### PROBLEM STATEMENT:
Repeat exactly the lines of the entries below from the one with "For example, for" through the one with "The structure of", both ends included, and nothing else.

[[ TASK INPUTS, beginning ]]

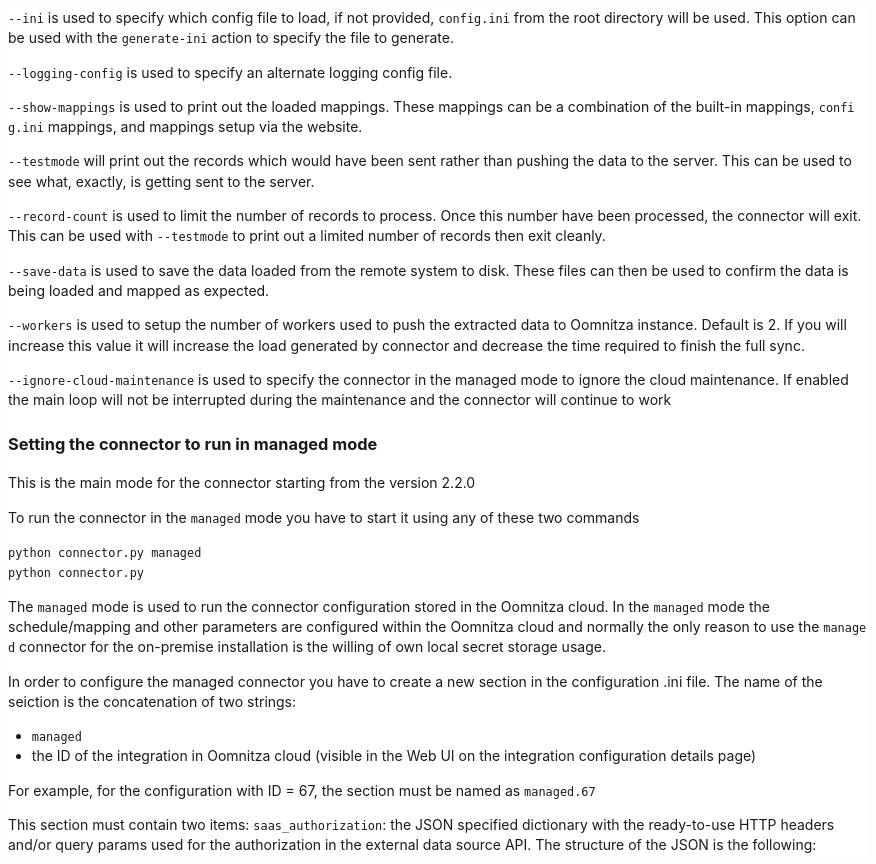 `--ini` is used to specify which config file to load, if not provided, `config.ini` from the root directory will be used.
   This option can be used with the `generate-ini` action to specify the file to generate.

`--logging-config` is used to specify an alternate logging config file.

`--show-mappings` is used to print out the loaded mappings. These mappings can be a combination of the built-in mappings,
   `config.ini` mappings, and mappings setup via the website.

`--testmode` will print out the records which would have been sent rather than pushing the data to the server. This
   can be used to see what, exactly, is getting sent to the server.

`--record-count` is used to limit the number of records to process. Once this number have been processed, the connector
   will exit. This can be used with `--testmode` to print out a limited number of records then exit cleanly.

`--save-data` is used to save the data loaded from the remote system to disk. These files can then be used to confirm
   the data is being loaded and mapped as expected.

`--workers` is used to setup the number of workers used to push the extracted data to Oomnitza instance. Default is 2. 
   If you will increase this value it will increase the load generated by connector and decrease the time required to finish the full sync.

`--ignore-cloud-maintenance` is used to specify the connector in the managed mode to ignore the cloud maintenance. If enabled the main loop will not be interrupted during the maintenance and the
 connector will continue to work 

### Setting the connector to run in managed mode

This is the main mode for the connector starting from the version 2.2.0

To run the connector in the `managed` mode you have to start it using any of these two commands

    python connector.py managed
    python connector.py

The `managed` mode is used to run the connector configuration stored in the Oomnitza cloud. In the `managed` mode the schedule/mapping and other parameters are 
configured within the Oomnitza cloud and normally the only reason to use the `managed` connector for the on-premise installation is the willing of own local secret storage usage.

In order to configure the managed connector you have to create a new section in the configuration .ini file. The name of the seiction is the concatenation of two strings:
- `managed`
- the ID of the integration in Oomnitza cloud (visible in the Web UI on the integration configuration details page)

For example, for the configuration with ID = 67, the section must be named as `managed.67`

This section must contain two items:
`saas_authorization`: the JSON specified dictionary with the ready-to-use HTTP headers and/or query params used for the authorization in the external data source API.
The structure of the JSON is the following:
    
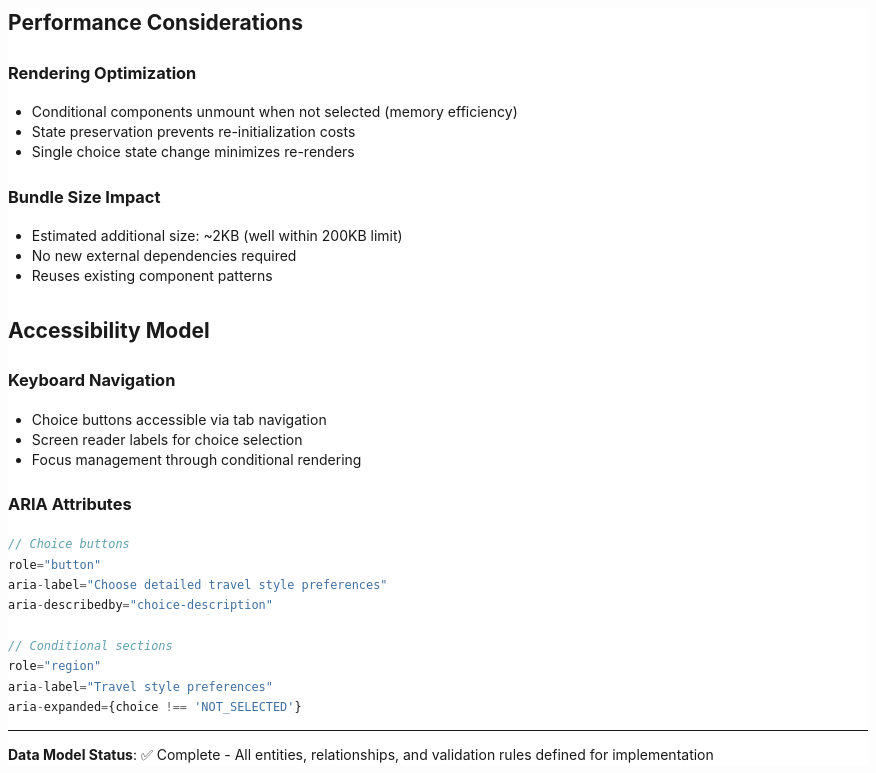 ## Performance Considerations

### Rendering Optimization
- Conditional components unmount when not selected (memory efficiency)
- State preservation prevents re-initialization costs
- Single choice state change minimizes re-renders

### Bundle Size Impact
- Estimated additional size: ~2KB (well within 200KB limit)
- No new external dependencies required
- Reuses existing component patterns

## Accessibility Model

### Keyboard Navigation
- Choice buttons accessible via tab navigation
- Screen reader labels for choice selection
- Focus management through conditional rendering

### ARIA Attributes
```typescript
// Choice buttons
role="button"
aria-label="Choose detailed travel style preferences"
aria-describedby="choice-description"

// Conditional sections  
role="region"
aria-label="Travel style preferences"
aria-expanded={choice !== 'NOT_SELECTED'}
```

---

**Data Model Status**: ✅ Complete - All entities, relationships, and validation rules defined for implementation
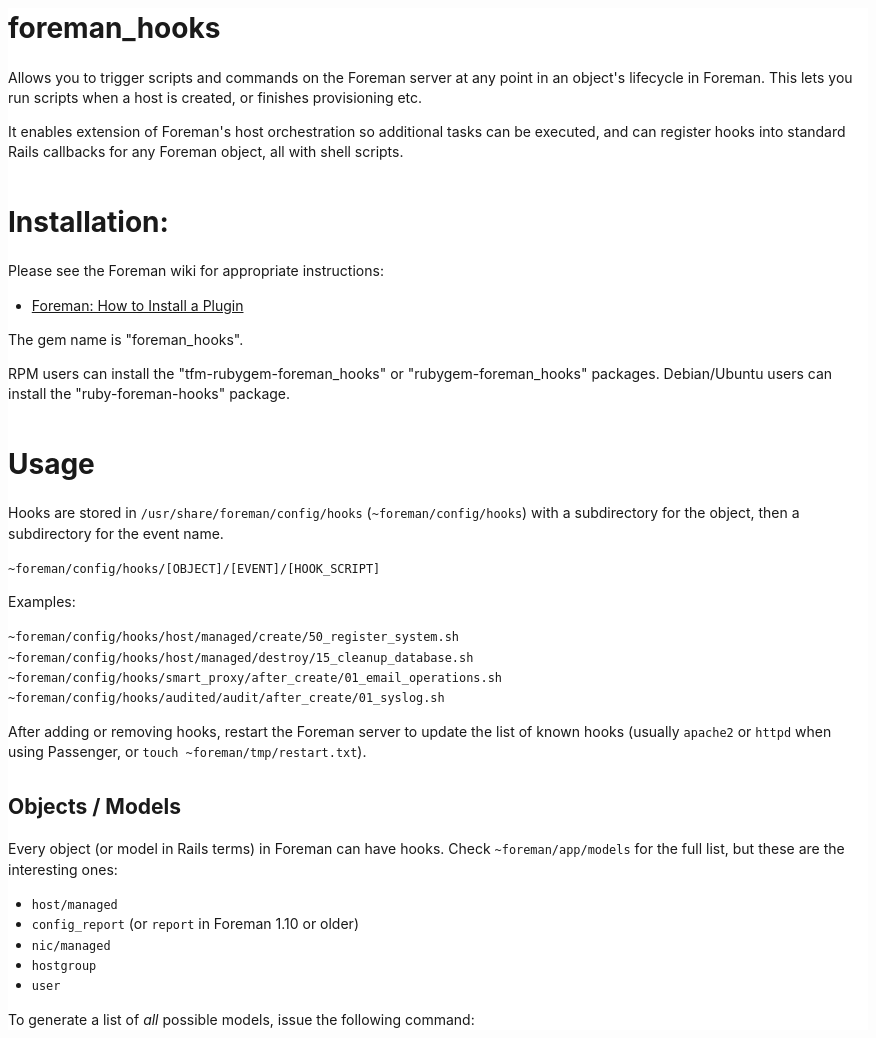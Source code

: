 # foreman_hooks

Allows you to trigger scripts and commands on the Foreman server at any point
in an object's lifecycle in Foreman.  This lets you run scripts when a host
is created, or finishes provisioning etc.

It enables extension of Foreman's host orchestration so additional tasks can
be executed, and can register hooks into standard Rails callbacks for any
Foreman object, all with shell scripts.

# Installation:

Please see the Foreman wiki for appropriate instructions:

* [Foreman: How to Install a Plugin](http://projects.theforeman.org/projects/foreman/wiki/How_to_Install_a_Plugin)

The gem name is "foreman_hooks".

RPM users can install the "tfm-rubygem-foreman_hooks" or
"rubygem-foreman_hooks" packages. Debian/Ubuntu users can install the
"ruby-foreman-hooks" package.

# Usage

Hooks are stored in `/usr/share/foreman/config/hooks` (`~foreman/config/hooks`)
with a subdirectory for the object, then a subdirectory for the event name.

    ~foreman/config/hooks/[OBJECT]/[EVENT]/[HOOK_SCRIPT]

Examples:

    ~foreman/config/hooks/host/managed/create/50_register_system.sh
    ~foreman/config/hooks/host/managed/destroy/15_cleanup_database.sh
    ~foreman/config/hooks/smart_proxy/after_create/01_email_operations.sh
    ~foreman/config/hooks/audited/audit/after_create/01_syslog.sh

After adding or removing hooks, restart the Foreman server to update the list
of known hooks (usually `apache2` or `httpd` when using Passenger, or
`touch ~foreman/tmp/restart.txt`).

## Objects / Models

Every object (or model in Rails terms) in Foreman can have hooks.  Check
`~foreman/app/models` for the full list, but these are the interesting ones:

* `host/managed`
* `config_report` (or `report` in Foreman 1.10 or older)
* `nic/managed`
* `hostgroup`
* `user`

To generate a list of *all* possible models, issue the following command:
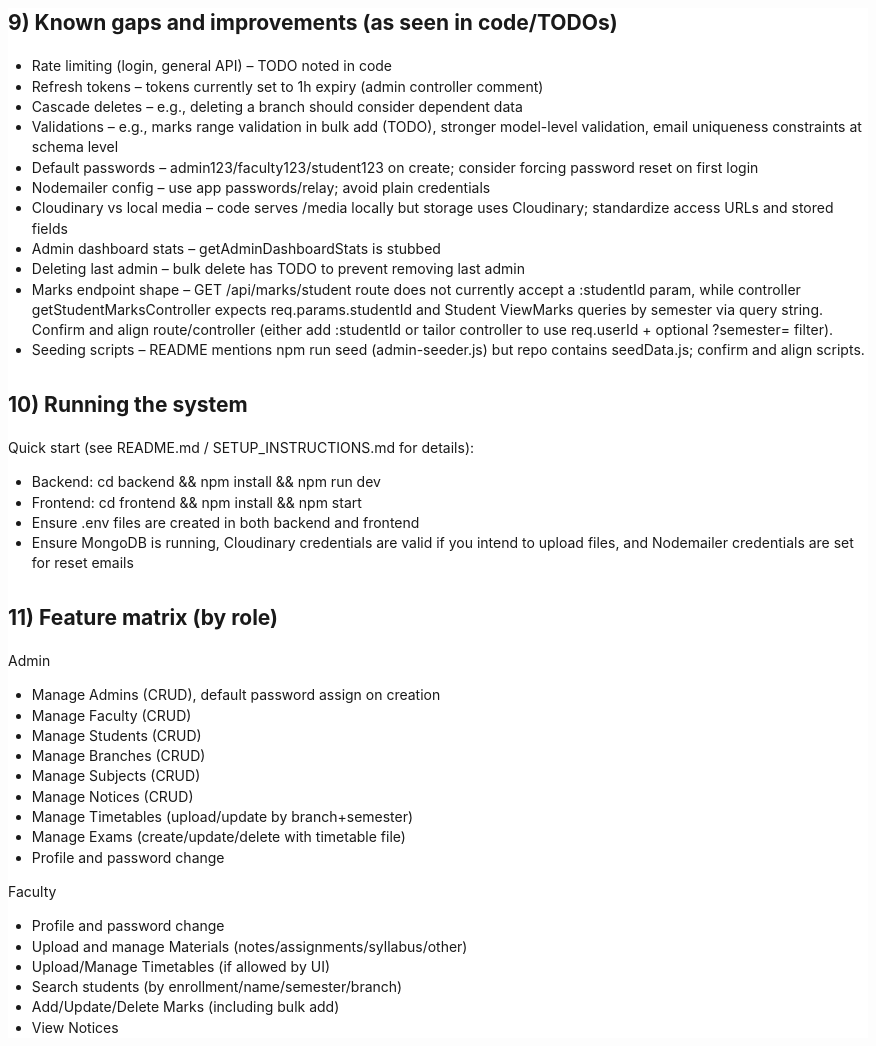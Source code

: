 
## 9) Known gaps and improvements (as seen in code/TODOs)

- Rate limiting (login, general API) – TODO noted in code
- Refresh tokens – tokens currently set to 1h expiry (admin controller comment)
- Cascade deletes – e.g., deleting a branch should consider dependent data
- Validations – e.g., marks range validation in bulk add (TODO), stronger model-level validation, email uniqueness constraints at schema level
- Default passwords – admin123/faculty123/student123 on create; consider forcing password reset on first login
- Nodemailer config – use app passwords/relay; avoid plain credentials
- Cloudinary vs local media – code serves /media locally but storage uses Cloudinary; standardize access URLs and stored fields
- Admin dashboard stats – getAdminDashboardStats is stubbed
- Deleting last admin – bulk delete has TODO to prevent removing last admin
- Marks endpoint shape – GET /api/marks/student route does not currently accept a :studentId param, while controller getStudentMarksController expects req.params.studentId and Student ViewMarks queries by semester via query string. Confirm and align route/controller (either add :studentId or tailor controller to use req.userId + optional ?semester= filter).
- Seeding scripts – README mentions npm run seed (admin-seeder.js) but repo contains seedData.js; confirm and align scripts.


## 10) Running the system

Quick start (see README.md / SETUP_INSTRUCTIONS.md for details):
- Backend: cd backend && npm install && npm run dev
- Frontend: cd frontend && npm install && npm start
- Ensure .env files are created in both backend and frontend
- Ensure MongoDB is running, Cloudinary credentials are valid if you intend to upload files, and Nodemailer credentials are set for reset emails


## 11) Feature matrix (by role)

Admin
- Manage Admins (CRUD), default password assign on creation
- Manage Faculty (CRUD)
- Manage Students (CRUD)
- Manage Branches (CRUD)
- Manage Subjects (CRUD)
- Manage Notices (CRUD)
- Manage Timetables (upload/update by branch+semester)
- Manage Exams (create/update/delete with timetable file)
- Profile and password change

Faculty
- Profile and password change
- Upload and manage Materials (notes/assignments/syllabus/other)
- Upload/Manage Timetables (if allowed by UI)
- Search students (by enrollment/name/semester/branch)
- Add/Update/Delete Marks (including bulk add)
- View Notices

[[ TASK INPUTS, end ]]

### ANSWER BOX:
For example, for the configuration with ID = 67, the section must be named as `managed.67`

This section must contain two items:
`saas_authorization`: the JSON specified dictionary with the ready-to-use HTTP headers and/or query params used for the authorization in the external data source API.
The structure of the JSON is the following:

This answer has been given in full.